### Activity:
Every line in the records below between the one holding "java -jar rogue-1.0-SNAPSHOT-jar-with-dependencies.jar" and the one holding "- Choix du player.", inclusive, is to be set down exactly; all other lines are to be left out.

### Data supplied:
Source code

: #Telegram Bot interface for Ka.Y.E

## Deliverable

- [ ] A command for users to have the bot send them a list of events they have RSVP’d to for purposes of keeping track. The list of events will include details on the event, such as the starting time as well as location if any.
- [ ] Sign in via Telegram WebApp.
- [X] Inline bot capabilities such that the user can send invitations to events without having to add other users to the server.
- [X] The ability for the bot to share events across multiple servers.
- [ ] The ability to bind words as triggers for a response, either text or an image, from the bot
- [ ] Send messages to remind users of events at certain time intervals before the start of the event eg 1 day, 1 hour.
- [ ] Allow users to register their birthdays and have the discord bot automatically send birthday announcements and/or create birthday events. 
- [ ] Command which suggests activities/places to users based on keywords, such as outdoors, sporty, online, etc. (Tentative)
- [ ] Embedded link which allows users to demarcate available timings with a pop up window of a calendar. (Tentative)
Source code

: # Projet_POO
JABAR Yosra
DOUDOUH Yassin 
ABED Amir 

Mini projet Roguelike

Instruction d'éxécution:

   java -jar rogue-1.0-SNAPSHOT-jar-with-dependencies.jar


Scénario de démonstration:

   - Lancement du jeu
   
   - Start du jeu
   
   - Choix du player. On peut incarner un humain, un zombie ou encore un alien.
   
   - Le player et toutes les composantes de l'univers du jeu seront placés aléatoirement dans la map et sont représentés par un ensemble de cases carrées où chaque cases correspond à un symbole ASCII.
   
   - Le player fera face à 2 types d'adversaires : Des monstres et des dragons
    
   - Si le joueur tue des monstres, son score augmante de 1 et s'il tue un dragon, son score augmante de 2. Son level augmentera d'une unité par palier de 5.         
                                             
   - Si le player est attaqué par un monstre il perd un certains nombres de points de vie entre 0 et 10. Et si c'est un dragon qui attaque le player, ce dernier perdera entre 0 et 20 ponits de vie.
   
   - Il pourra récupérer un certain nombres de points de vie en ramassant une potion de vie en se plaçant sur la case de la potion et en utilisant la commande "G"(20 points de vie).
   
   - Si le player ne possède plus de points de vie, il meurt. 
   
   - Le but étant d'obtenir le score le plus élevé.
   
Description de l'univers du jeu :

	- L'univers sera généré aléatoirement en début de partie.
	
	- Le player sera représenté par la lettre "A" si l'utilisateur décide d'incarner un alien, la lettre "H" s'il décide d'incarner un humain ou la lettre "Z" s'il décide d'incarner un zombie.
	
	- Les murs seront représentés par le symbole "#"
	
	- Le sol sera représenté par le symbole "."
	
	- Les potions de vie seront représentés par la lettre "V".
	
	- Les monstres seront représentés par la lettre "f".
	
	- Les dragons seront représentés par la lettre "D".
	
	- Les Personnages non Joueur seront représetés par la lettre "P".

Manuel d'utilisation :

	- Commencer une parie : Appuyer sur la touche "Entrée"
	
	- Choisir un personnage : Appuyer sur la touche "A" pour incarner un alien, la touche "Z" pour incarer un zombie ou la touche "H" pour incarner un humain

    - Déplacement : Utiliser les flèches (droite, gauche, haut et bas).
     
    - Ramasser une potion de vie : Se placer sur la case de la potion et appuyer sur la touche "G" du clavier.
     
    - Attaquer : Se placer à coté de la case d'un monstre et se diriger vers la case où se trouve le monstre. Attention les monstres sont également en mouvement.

### Task solution:
   java -jar rogue-1.0-SNAPSHOT-jar-with-dependencies.jar


Scénario de démonstration:

   - Lancement du jeu
   
   - Start du jeu
   
   - Choix du player. On peut incarner un humain, un zombie ou encore un alien.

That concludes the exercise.